* [Requirement] Reproduce every record below exactly, with the pictures left out.

━━━━━ Material provided

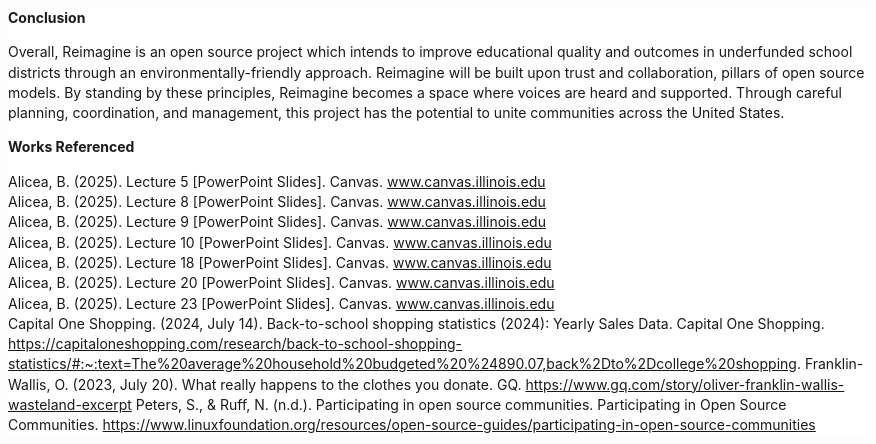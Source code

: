 **Conclusion**

Overall, Reimagine is an open source project which intends to improve educational quality and outcomes in underfunded school districts through an environmentally-friendly approach. Reimagine will be built upon trust and collaboration, pillars of open source models. By standing by these principles, Reimagine becomes a space where voices are heard and supported. Through careful planning, coordination, and management, this project has the potential to unite communities across the United States. 

**Works Referenced**

Alicea, B. (2025). Lecture 5 [PowerPoint Slides]. Canvas. www.canvas.illinois.edu  
Alicea, B. (2025). Lecture 8 [PowerPoint Slides]. Canvas. www.canvas.illinois.edu  
Alicea, B. (2025). Lecture 9 [PowerPoint Slides]. Canvas. www.canvas.illinois.edu  
Alicea, B. (2025). Lecture 10 [PowerPoint Slides]. Canvas. www.canvas.illinois.edu  
Alicea, B. (2025). Lecture 18 [PowerPoint Slides]. Canvas. www.canvas.illinois.edu  
Alicea, B. (2025). Lecture 20 [PowerPoint Slides]. Canvas. www.canvas.illinois.edu  
Alicea, B. (2025). Lecture 23 [PowerPoint Slides]. Canvas. www.canvas.illinois.edu  
Capital One Shopping. (2024, July 14). Back-to-school shopping statistics (2024): Yearly Sales Data. Capital One Shopping. https://capitaloneshopping.com/research/back-to-school-shopping-statistics/#:~:text=The%20average%20household%20budgeted%20%24890.07,back%2Dto%2Dcollege%20shopping.
Franklin-Wallis, O. (2023, July 20). What really happens to the clothes you donate. GQ.   https://www.gq.com/story/oliver-franklin-wallis-wasteland-excerpt
Peters, S., & Ruff, N. (n.d.). Participating in open source communities. Participating in Open Source Communities. https://www.linuxfoundation.org/resources/open-source-guides/participating-in-open-source-communities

━━━━━━━━━━

* [Written answer]
Source code

: **Conclusion**

Overall, Reimagine is an open source project which intends to improve educational quality and outcomes in underfunded school districts through an environmentally-friendly approach. Reimagine will be built upon trust and collaboration, pillars of open source models. By standing by these principles, Reimagine becomes a space where voices are heard and supported. Through careful planning, coordination, and management, this project has the potential to unite communities across the United States. 

**Works Referenced**

Alicea, B. (2025). Lecture 5 [PowerPoint Slides]. Canvas. www.canvas.illinois.edu  
Alicea, B. (2025). Lecture 8 [PowerPoint Slides]. Canvas. www.canvas.illinois.edu  
Alicea, B. (2025). Lecture 9 [PowerPoint Slides]. Canvas. www.canvas.illinois.edu  
Alicea, B. (2025). Lecture 10 [PowerPoint Slides]. Canvas. www.canvas.illinois.edu  
Alicea, B. (2025). Lecture 18 [PowerPoint Slides]. Canvas. www.canvas.illinois.edu  
Alicea, B. (2025). Lecture 20 [PowerPoint Slides]. Canvas. www.canvas.illinois.edu  
Alicea, B. (2025). Lecture 23 [PowerPoint Slides]. Canvas. www.canvas.illinois.edu  
Capital One Shopping. (2024, July 14). Back-to-school shopping statistics (2024): Yearly Sales Data. Capital One Shopping. https://capitaloneshopping.com/research/back-to-school-shopping-statistics/#:~:text=The%20average%20household%20budgeted%20%24890.07,back%2Dto%2Dcollege%20shopping.
Franklin-Wallis, O. (2023, July 20). What really happens to the clothes you donate. GQ.   https://www.gq.com/story/oliver-franklin-wallis-wasteland-excerpt
Peters, S., & Ruff, N. (n.d.). Participating in open source communities. Participating in Open Source Communities. https://www.linuxfoundation.org/resources/open-source-guides/participating-in-open-source-communities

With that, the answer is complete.